There are these two homework questions that I think are asking the exact same thing, yet use different equations (and get different answers for them)

First Question 1. Homework Statement

A potential difference of 10V is present between the plates of a capacitor. How much work must be done to move 6.25x10^18 electrons from the negative plate to the positive plate?

Homework Equations

W= -qV

The Attempt at a Solution

Plug in above, answer is (apparently) 10J


Second Question 1. Homework Statement

4 uC of negative charge is transferred from one plate of a 8uF capacitor to the other plate. How much work was done by the electric field in this charging process?

Homework Equations

W= PE stored in capacitor
W= -PE
= 1/2 QV

The Attempt at a Solution

Plug it in, I get -1J

The thing is the above equation is for work stored in the capacitor, and the 1/2 is there because it is the average of V as it is charged from 0 to V.

So why does the first question use the formula for work that is for a charge, q, placed into a field?

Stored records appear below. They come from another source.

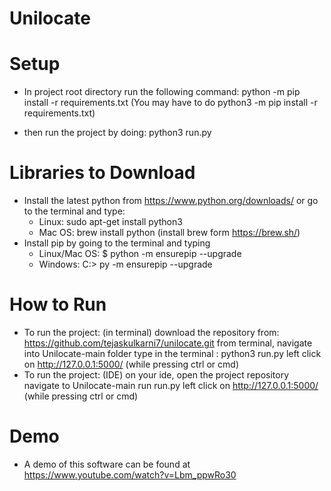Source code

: # Unilocate

# Setup
- In project root directory run the following command:
    python -m pip install -r requirements.txt
    (You may have to do python3 -m pip install -r requirements.txt)

- then run the project by doing:
    python3 run.py



# Libraries to Download
- Install the latest python from  https://www.python.org/downloads/
  or go to the terminal and type: 
    - Linux: sudo apt-get install python3
    - Mac OS: brew install python (install brew form https://brew.sh/)
- Install pip by going to the terminal and typing
    - Linux/Mac OS: $ python -m ensurepip --upgrade
    - Windows: C:> py -m ensurepip --upgrade
 

# How to Run
- To run the project: (in terminal)
    download the repository from: https://github.com/tejaskulkarni7/unilocate.git
    from terminal, navigate into Unilocate-main folder
    type in the terminal : python3 run.py
    left click on http://127.0.0.1:5000/ (while pressing ctrl or cmd)
- To run the project: (IDE)
    on your ide, open the project repository
    navigate to Unilocate-main
    run run.py
    left click on http://127.0.0.1:5000/ (while pressing ctrl or cmd)



# Demo
- A demo of this software can be found at https://www.youtube.com/watch?v=Lbm_ppwRo30
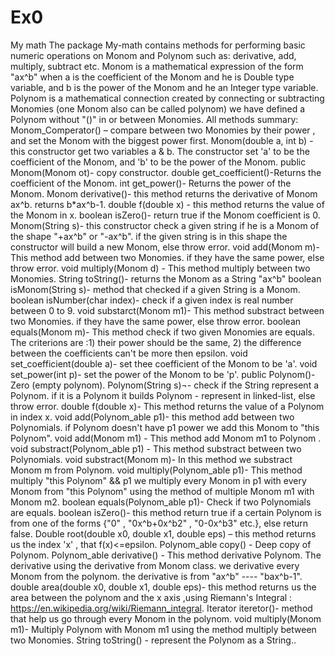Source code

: # Ex0
My math
The package My-math contains methods for performing basic numeric operations on Monom and Polynom such as: derivative, add, multiply, subtract etc.
Monom is a mathematical expression of the form "ax^b" when a is the coefficient of the Monom and he is Double type variable, and b is the power of the Monom and he an Integer type variable.
Polynom is a mathematical connection created by connecting or subtracting Monomies (one Monom also can be called polynom) we have defined a Polynom without "()" in or between Monomies.
All methods summary:
Monom_Comperator() – compare between two Monomies by their power , and set the Monom with the biggest power first.
Monom(double a, int b) - this constructor get two variables a & b.
The constructor set 'a' to be the coefficient of the Monom, and 'b' to be the power of the Monom.
public Monom(Monom ot)- copy constructor.
double get_coefficient()-Returns the  coefficient of the Monom.
int get_power()- Returns the  power of the Monom.
Monom derivative()- this method returns the derivative of Monom ax^b. returns b*ax^b-1.
double f(double x) - this method returns the value of the Monom in x.
boolean isZero()- return true if the Monom coefficient is 0.
Monom(String s)- this constructor check a given string if he is a Monom of the shape "+ax^b" or "-ax^b". if the given string is in this shape the constructor will build a new Monom, else throw error.
void add(Monom m)- This method add between two Monomies. if they have the same power, else throw error.
void multiply(Monom d) - This method multiply between two Monomies.
String toString()- returns the Monom as a String "ax^b"
boolean isMonom(String s)- method that checked if a given String is a Monom.
boolean isNumber(char index)- check if a given index is real number between 0 to 9.
void substarct(Monom m1)- This method substract between two Monomies. if they have the same power, else throw error.
boolean equals(Monom m)- This method check if two given Monomies are equals.
The criterions are :1) their power should be the same, 2) the difference between the coefficients can't be more then epsilon.
void set_coefficient(double a)- set thee coefficient of the Monom to be 'a'.
void set_power(int p)- set the power of the Monom to be 'p'.
public Polynom()- Zero (empty polynom).
Polynom(String s)¬- check if the String represent a Polynom.
if it is a Polynom it builds Polynom - represent in linked-list, else throw error.
double f(double x)- This method returns the value of a Polynom in index x.
void add(Polynom_able p1)- this method add between two Polynomials.
if Polynom doesn't have p1 power we add this Monom to "this Polynom".
void add(Monom m1) - This method add Monom m1 to Polynom .
void substract(Polynom_able p1) - This method substract between two Polynomials.
void substract(Monom m)- In this method we substract Monom m from Polynom.
void multiply(Polynom_able p1)- This method multiply "this Polynom" && p1
we multiply every Monom in p1 with every Monom from "this Polynom" using the method of multiple Monom m1 with Monom m2.
boolean equals(Polynom_able p1)- Check if two Polynomials are equals.
boolean isZero()- this method return true if a certain Polynom is from one of the forms {"0" , "0x^b+0x^b2" , "0-0x^b3" etc.}, else return false.
Double root(double x0, double x1, double eps) – this method returns us the index 'x' , that f(x)<=epsilon.
Polynom_able copy() - Deep copy of Polynom.
Polynom_able derivative() - This method derivative Polynom.
The derivative using the derivative from Monom class. we derivative every Monom from the polynom. the derivative is from "ax^b" ---- "bax^b-1".
double area(double x0, double x1, double eps)- this method returns us the area between the polynom and  the x axis ,using Riemann's Integral : https://en.wikipedia.org/wiki/Riemann_integral.
Iterator<Monom> iteretor()- method that help us go through every Monom in the polynom.
void multiply(Monom m1)- Multiply Polynom with Monom m1 using the method multiply between two Monomies.
 String toString() -  represent the Polynom as a String..
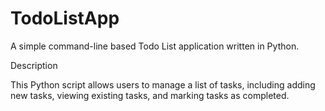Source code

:# TodoListApp
A simple command-line based Todo List application written in Python.

Description

This Python script allows users to manage a list of tasks, including adding new tasks, viewing existing tasks, and marking tasks as completed. 
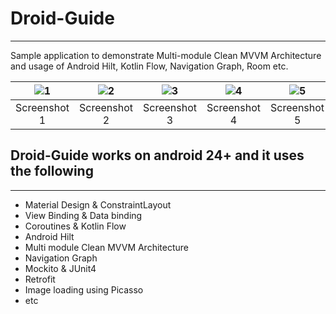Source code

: # Droid-Guide
---
Sample application to demonstrate Multi-module Clean MVVM Architecture and usage of Android Hilt,
Kotlin Flow, Navigation Graph, Room etc.

| ![1](screenshots/dashboard_dark.png) | ![2](screenshots/programming_stars.png) | ![3](screenshots/question_list_light.png) | ![4](screenshots/answer_dark.png) | ![5](screenshots/answer_light.png) | ![6](screenshots/star_details.png) | 
|:---:|:---:|:---:|:---:|:---:|:---:|
| Screenshot 1| Screenshot 2 | Screenshot 3 | Screenshot 4 | Screenshot 5| Screenshot 6|

## Droid-Guide works on android 24+ and it uses the following
---

- Material Design & ConstraintLayout
- View Binding & Data binding
- Coroutines & Kotlin Flow
- Android Hilt
- Multi module Clean MVVM Architecture
- Navigation Graph
- Mockito & JUnit4
- Retrofit
- Image loading using Picasso
- etc



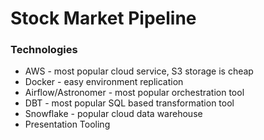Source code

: # Stock Market Pipeline

### Technologies
- AWS - most popular cloud service, S3 storage is cheap
- Docker - easy environment replication
- Airflow/Astronomer - most popular orchestration tool
- DBT - most popular SQL based transformation tool
- Snowflake - popular cloud data warehouse
- Presentation Tooling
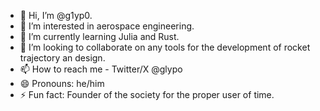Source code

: - 👋 Hi, I’m @g1yp0.
- 👀 I’m interested in aerospace engineering.
- 🌱 I’m currently learning Julia and Rust.
- 💞️ I’m looking to collaborate on any tools for the development of rocket trajectory an design.
- 📫 How to reach me - Twitter/X @glypo
- 😄 Pronouns: he/him
- ⚡ Fun fact: Founder of the society for the proper user of time.

<!---
g1yp0/g1yp0 is a ✨ special ✨ repository because its `README.md` (this file) appears on your GitHub profile.
You can click the Preview link to take a look at your changes.
--->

Shouldn't it to use the 1/2QV formula?

I'm definitely stumped on this one

 

[dk_ch]

I don't understand how u get PE in the second case as 1 J using equation PE = 1/2QV, it is possible if capacitance of the capacitor, C = 8pF.

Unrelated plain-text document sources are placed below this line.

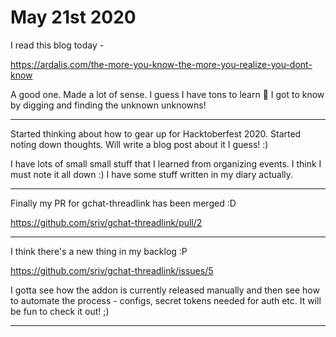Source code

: # May 21st 2020

I read this blog today - 

https://ardalis.com/the-more-you-know-the-more-you-realize-you-dont-know

A good one. Made a lot of sense. I guess I have tons to learn 🙈 I got to know
by digging and finding the unknown unknowns!

---

Started thinking about how to gear up for Hacktoberfest 2020. Started noting
down thoughts. Will write a blog post about it I guess! :)

I have lots of small small stuff that I learned from organizing events. I think
I must note it all down :) I have some stuff written in my diary actually.

---

Finally my PR for gchat-threadlink has been merged :D

https://github.com/sriv/gchat-threadlink/pull/2

---

I think there's a new thing in my backlog :P 

https://github.com/sriv/gchat-threadlink/issues/5

I gotta see how the addon is currently released manually and then see how to
automate the process - configs, secret tokens needed for auth etc. It will be
fun to check it out! ;)

---

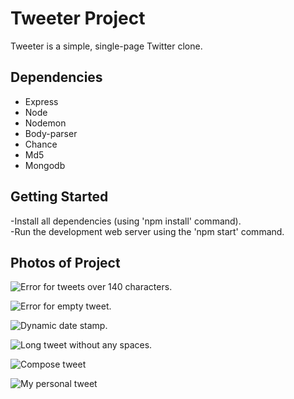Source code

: # Tweeter Project

Tweeter is a simple, single-page Twitter clone.


## Dependencies

- Express
- Node
- Nodemon
- Body-parser
- Chance
- Md5
- Mongodb

## Getting Started

-Install all dependencies (using 'npm install' command). \
-Run the development web server using the 'npm start' command.


## Photos of Project

![Error for tweets over 140 characters.](https://github.com/romelt777/tweeter/blob/feature/mongodb/docs/long-tweet.png)

![Error for empty tweet.](https://github.com/romelt777/tweeter/blob/feature/mongodb/docs/empty-tweet.png)

![Dynamic date stamp.](https://github.com/romelt777/tweeter/blob/feature/mongodb/docs/dynamic-date-ago-stamp.png)

![Long tweet without any spaces.](https://github.com/romelt777/tweeter/blob/feature/mongodb/docs/long-tweet-with-no-space.png)

![Compose tweet](https://github.com/romelt777/tweeter/blob/feature/mongodb/docs/compose-tweet.png)

![My personal tweet](https://github.com/romelt777/tweeter/blob/feature/mongodb/docs/personal-tweet.png)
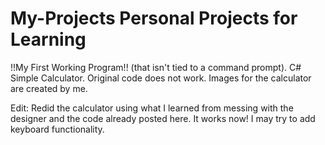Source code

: My-Projects Personal Projects for Learning 
===========
!!My First Working Program!! (that isn't tied to a command prompt).
C# Simple Calculator. Original code does not work.
Images for the calculator are created by me. 

Edit: Redid the calculator using what I learned from messing with the designer and the code already posted here.
It works now! I may try to add keyboard functionality.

In the charging process of a capacitor charge increases from 0 to Q so 1/2QV equation is valid in the second case . but in the first case charge (Q)transfer occurs against a potential V so workdone shld be QV only

One ambiguity lies in the second question where both "charge transfer" as well as "charging" have been stated. This misleads the concept.

 

[hulkster1988]

Sorry for the second equation, since Q=CV also, it can be substituted into make an equation of PE = Q^2 / 2C.

So are you saying that in the since case there is no V between the capacitors, and thus the 1/2 is used?

ALso, when it says electrons are "transferred", does that mean through the circuit or a direct spark through the plates?

Thanks for the help

 

[Defennder]

The factor of 1/2 comes from a derivation of work done to charge a capacitor from 0V using elementary calculus. When a capacitor is charged, the electrons are transferred in the circuit, not across the the dielectric between the plates. We're assuming a perfect dielectric with 0 current leakage between capacitor plates here.